4.4 Reinforcement learning

Reinforcement learning is very useful when little knowledge about an environment is known and a decision maker, i.e., an agent,needs to learn and adapt to its environment with significant uncertainty, such as the case of a wireless radio learning and adapting to the RF environment. As illustrated in Figure 6, a stochastic finite state machine is usually used to model the environment with inputs,such as an action sent from the agent, and outputs, such as observations and rewards sent to the agent. The agent’s objective is to maximize rewards by exploring and exploiting the environment. Reinforcement learning can be applied to energy harvesting [144], spectrum sensing [145], and spectrum access in cognitive radio networks [34], [146].

Markov decision process (MDP) is a widely used mathematical framework to model decision-making under uncertainty, where the outcomes are partially random and partially controllable by an agent. To model a problem using MDP, the four components including the state space (S), the action space (A), the transition probabilities (T), and the reward functions(R), need to be specified. Several iterative algorithms, such as the value-iteration algorithm based on the Bellman’s principle of optimality,can be used to identify the optimal action in each state. A partially observable Markov decision process (POMDP) can be used to model the decision process in the situations where an agent does not directly observe the underlying states.

MDP is used to formulate the dynamic spectrum access problem [147], where the state space S denotes all legitimate frequency bands that a secondary user can use. The set of available actions in each state s∈S contains three types: performing a cycle of detection and transmission in the current frequency band s∈S, performing out-of-band detection in a different frequency band, and switching to another frequency band. Furthermore, a state transition occurs only if the action of switching to another band is selected.

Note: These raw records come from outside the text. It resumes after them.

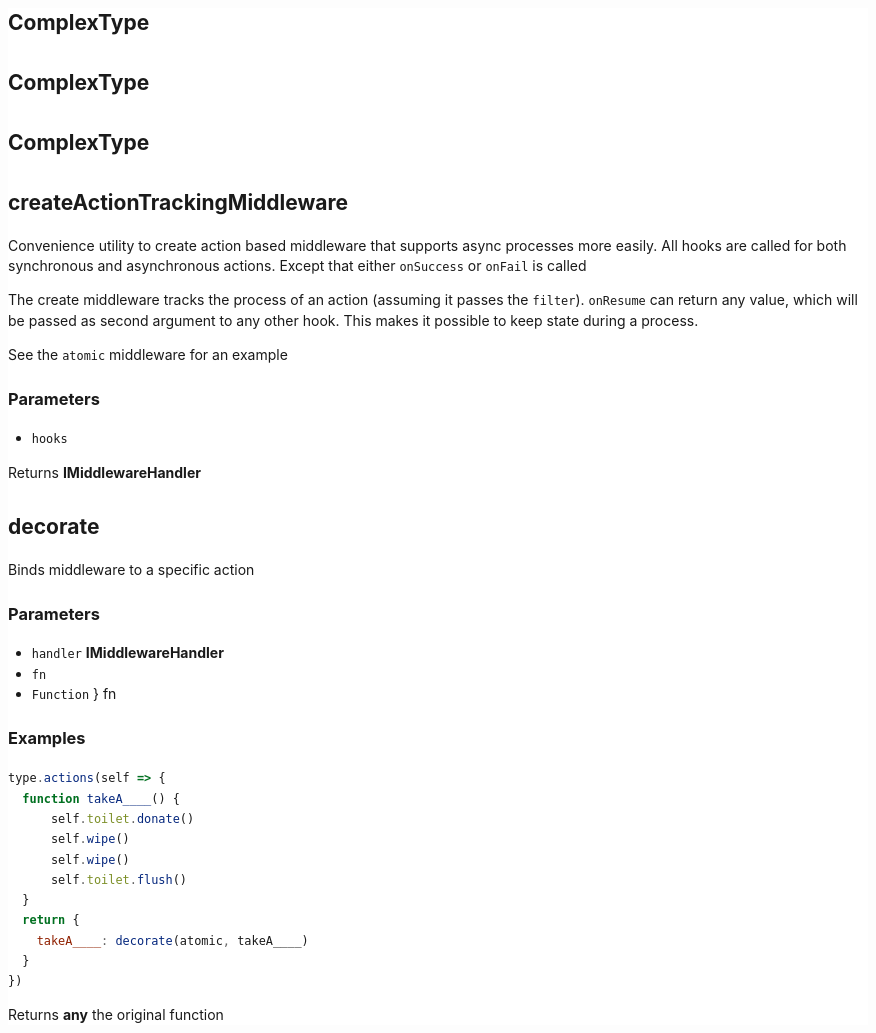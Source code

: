 ## ComplexType

## ComplexType

## ComplexType

## createActionTrackingMiddleware

Convenience utility to create action based middleware that supports async processes more easily.
All hooks are called for both synchronous and asynchronous actions. Except that either `onSuccess` or `onFail` is called

The create middleware tracks the process of an action (assuming it passes the `filter`).
`onResume` can return any value, which will be passed as second argument to any other hook. This makes it possible to keep state during a process.

See the `atomic` middleware for an example

### Parameters

-   `hooks`  

Returns **IMiddlewareHandler** 

## decorate

Binds middleware to a specific action

### Parameters

-   `handler` **IMiddlewareHandler** 
-   `fn`  
-   `Function`  } fn

### Examples

```javascript
type.actions(self => {
  function takeA____() {
      self.toilet.donate()
      self.wipe()
      self.wipe()
      self.toilet.flush()
  }
  return {
    takeA____: decorate(atomic, takeA____)
  }
})
```

Returns **any** the original function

In addition,the reward function R(s, a, s') is defined as follows: the first type of rewards is the bits that have been transmitted while staying in the current frequency band s∈S, the second is the reward of performing a detection in a different frequency band, and the third is the reward of switching to another frequency band, which may be negative due to the transmission delay.

Going beyond traditional MDP, reinforcement learning does not require any prior knowledge of the transition probabilities T or the reward functions R and is capable of addressing complicated tasks when the traditional approaches are intractable. This makes reinforcement learning a good fit for many real-world applications. Specifically, Q-learning is an efficient model-free reinforcement learning technique, which can identify an optimal policy for any finite MDP.

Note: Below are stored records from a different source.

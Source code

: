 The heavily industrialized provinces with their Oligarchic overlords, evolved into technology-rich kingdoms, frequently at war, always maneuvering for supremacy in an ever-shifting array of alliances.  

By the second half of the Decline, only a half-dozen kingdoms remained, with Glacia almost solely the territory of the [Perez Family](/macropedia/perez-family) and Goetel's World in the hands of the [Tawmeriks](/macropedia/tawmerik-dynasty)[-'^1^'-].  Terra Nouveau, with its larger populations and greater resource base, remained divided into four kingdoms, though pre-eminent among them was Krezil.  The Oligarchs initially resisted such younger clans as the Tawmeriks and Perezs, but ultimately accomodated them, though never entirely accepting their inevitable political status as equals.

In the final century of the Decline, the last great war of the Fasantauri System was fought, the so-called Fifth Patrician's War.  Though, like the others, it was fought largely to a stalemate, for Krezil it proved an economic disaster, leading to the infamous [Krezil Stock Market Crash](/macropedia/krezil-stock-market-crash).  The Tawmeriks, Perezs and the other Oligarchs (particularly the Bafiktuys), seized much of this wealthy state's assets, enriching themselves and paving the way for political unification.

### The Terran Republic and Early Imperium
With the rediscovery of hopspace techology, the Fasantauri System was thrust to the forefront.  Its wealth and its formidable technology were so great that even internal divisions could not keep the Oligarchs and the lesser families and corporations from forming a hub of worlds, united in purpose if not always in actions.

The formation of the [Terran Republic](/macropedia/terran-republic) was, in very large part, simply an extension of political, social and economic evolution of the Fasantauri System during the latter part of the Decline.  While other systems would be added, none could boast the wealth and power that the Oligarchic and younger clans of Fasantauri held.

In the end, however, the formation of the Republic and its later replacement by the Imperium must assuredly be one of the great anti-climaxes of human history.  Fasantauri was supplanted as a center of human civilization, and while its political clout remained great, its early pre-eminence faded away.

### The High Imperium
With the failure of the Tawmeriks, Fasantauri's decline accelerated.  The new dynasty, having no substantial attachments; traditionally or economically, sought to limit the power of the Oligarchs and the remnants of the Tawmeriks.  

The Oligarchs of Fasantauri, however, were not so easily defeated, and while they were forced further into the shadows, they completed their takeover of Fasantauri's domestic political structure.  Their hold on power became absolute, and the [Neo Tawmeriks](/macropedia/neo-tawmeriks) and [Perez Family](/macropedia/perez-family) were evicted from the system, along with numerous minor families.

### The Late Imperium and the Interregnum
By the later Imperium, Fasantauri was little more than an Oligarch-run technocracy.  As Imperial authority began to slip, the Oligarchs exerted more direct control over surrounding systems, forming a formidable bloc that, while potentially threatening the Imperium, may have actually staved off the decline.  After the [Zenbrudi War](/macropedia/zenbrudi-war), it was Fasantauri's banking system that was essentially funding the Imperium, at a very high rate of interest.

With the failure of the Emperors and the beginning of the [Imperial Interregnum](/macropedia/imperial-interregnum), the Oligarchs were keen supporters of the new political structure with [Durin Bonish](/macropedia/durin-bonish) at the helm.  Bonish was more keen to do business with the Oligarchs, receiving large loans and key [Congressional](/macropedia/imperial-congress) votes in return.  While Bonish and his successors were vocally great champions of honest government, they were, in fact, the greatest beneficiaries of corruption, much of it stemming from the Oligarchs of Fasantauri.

Q-learning can be applied to spectrum access in cognitive radio networks. Specifically,Q-learning is used to control the interference in a cognitive radio network [34], where the aggregated interference caused by the secondary users to the primary user is below a certain threshold. In particular, each secondary user needs to determine how much power it can transmit to avoid interference. The state of the secondary user consists of three components,a binary indicator specifying whether the secondary user interferes with the primary user,the estimated distance between the interference contour and the secondary user, and the power at which the secondary user is currently transmitting. The action set includes power levels of the secondary user and the reward due to action a∈A in state s∈S is quantified as the improvement in SINR. It is demonstrated that the strategy can alleviate the interference to the primary user regardless of the partial state observability. In [145], a reinforcement learning framework is proposed based on Q-learning to identify the presence of the licensed user signal and to access the licensed channels whenever they are idle. In [148],reinforcement learning based on Q-learning is used for routing in multi-hop cognitive radio networks, which allows learning the good routes efficiently.

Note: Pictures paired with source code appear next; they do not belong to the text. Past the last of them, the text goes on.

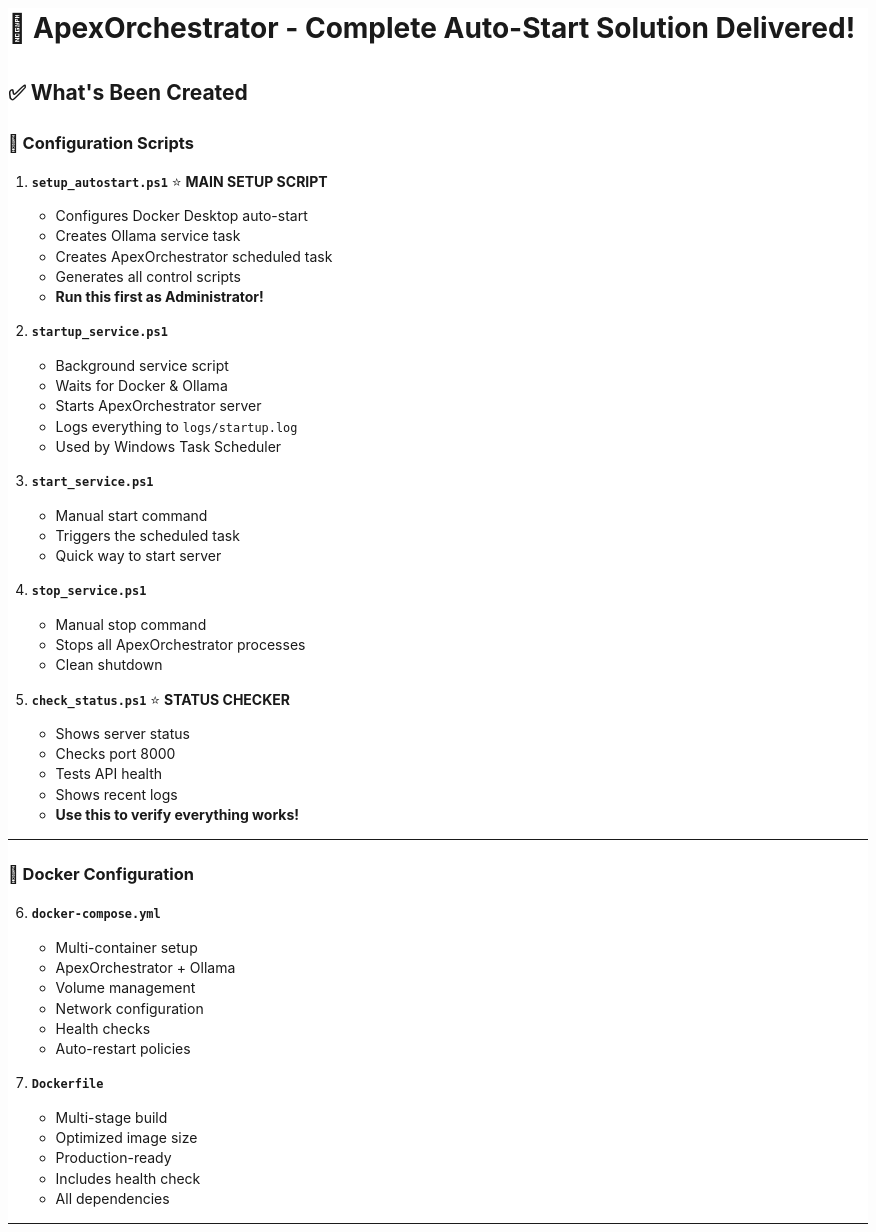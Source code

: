 # 🎉 ApexOrchestrator - Complete Auto-Start Solution Delivered!

## ✅ What's Been Created

### 🔧 Configuration Scripts

1. **`setup_autostart.ps1`** ⭐ **MAIN SETUP SCRIPT**
   - Configures Docker Desktop auto-start
   - Creates Ollama service task
   - Creates ApexOrchestrator scheduled task
   - Generates all control scripts
   - **Run this first as Administrator!**

2. **`startup_service.ps1`**
   - Background service script
   - Waits for Docker & Ollama
   - Starts ApexOrchestrator server
   - Logs everything to `logs/startup.log`
   - Used by Windows Task Scheduler

3. **`start_service.ps1`**
   - Manual start command
   - Triggers the scheduled task
   - Quick way to start server

4. **`stop_service.ps1`**
   - Manual stop command
   - Stops all ApexOrchestrator processes
   - Clean shutdown

5. **`check_status.ps1`** ⭐ **STATUS CHECKER**
   - Shows server status
   - Checks port 8000
   - Tests API health
   - Shows recent logs
   - **Use this to verify everything works!**

---

### 🐳 Docker Configuration

6. **`docker-compose.yml`**
   - Multi-container setup
   - ApexOrchestrator + Ollama
   - Volume management
   - Network configuration
   - Health checks
   - Auto-restart policies

7. **`Dockerfile`**
   - Multi-stage build
   - Optimized image size
   - Production-ready
   - Includes health check
   - All dependencies

---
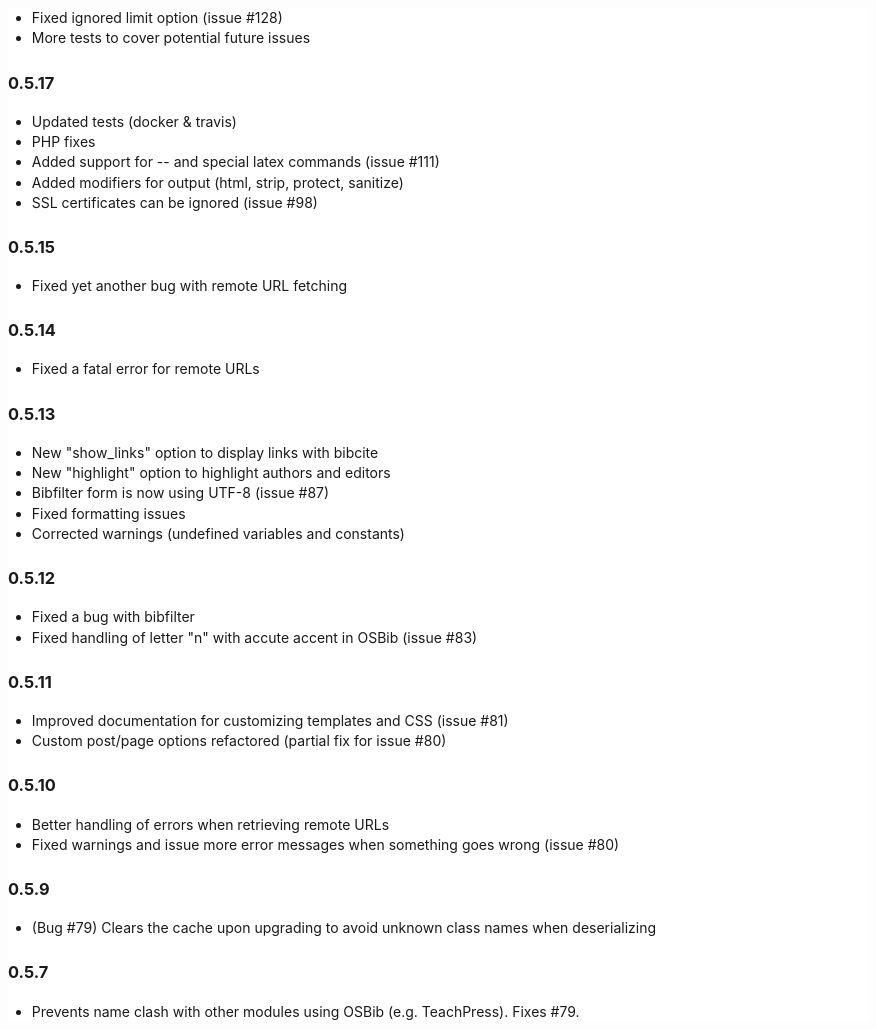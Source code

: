  * Fixed ignored limit option (issue #128)
 * More tests to cover potential future issues


### 0.5.17 

 * Updated tests (docker & travis)
 * PHP fixes
 * Added support for -- and special latex commands (issue #111)
 * Added modifiers for output (html, strip, protect, sanitize)
 * SSL certificates can be ignored (issue #98)


### 0.5.15 

 * Fixed yet another bug with remote URL fetching


### 0.5.14 

 * Fixed a fatal error for remote URLs


### 0.5.13 

 * New "show_links" option to display links with bibcite
 * New "highlight" option to highlight authors and editors
 * Bibfilter form is now using UTF-8 (issue #87)
 * Fixed formatting issues 
 * Corrected warnings (undefined variables and constants)


### 0.5.12 

 * Fixed a bug with bibfilter
 * Fixed handling of letter "n" with accute accent in OSBib (issue #83)


### 0.5.11 
 * Improved documentation for customizing templates and CSS (issue #81)
 * Custom post/page options refactored (partial fix for issue #80)


### 0.5.10 
 * Better handling of errors when retrieving remote URLs
 * Fixed warnings and issue more error messages when something goes wrong (issue #80)


### 0.5.9 
  * (Bug #79) Clears the cache upon upgrading to avoid unknown class names when deserializing


### 0.5.7 
  * Prevents name clash with other modules using OSBib (e.g. TeachPress). Fixes #79.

A channel selection strategy based on multi-agent reinforcement learning is proposed in multi-user and multi-channel cognitive radio systems for secondary users to avoid the negotiation overhead [149]. In contrast to single-agent reinforcement learning, there are more challenges associated with multi-agent reinforcement learning, such as the nonsta-tionary and coordination. In [146], reinforcement learning is used to improve opportunistic spectrum access in cognitive radio networks by interacting with the environment.

In [150], reinforcement learning is employed in a dynamic spectrum leasing framework, which allows the proposed auction game to reach an equilibrium with both centralized and distributed network architectures.A stochastic game framework based on reinforcement learning is proposed in [151] for anti-jamming defense. In particular, minimax Q-learning is used to learn the optimal policy,which results in maximizing the expected sum of discounted payoffs defined as the spectrum-efficient throughput. Simulation results demonstrate that the optimal policy obtained from minimax Q-learning can achieve much higher throughput, in comparison with the myopic learning policy that maximizes the payoff at each step ignoring the dynamics of the environment.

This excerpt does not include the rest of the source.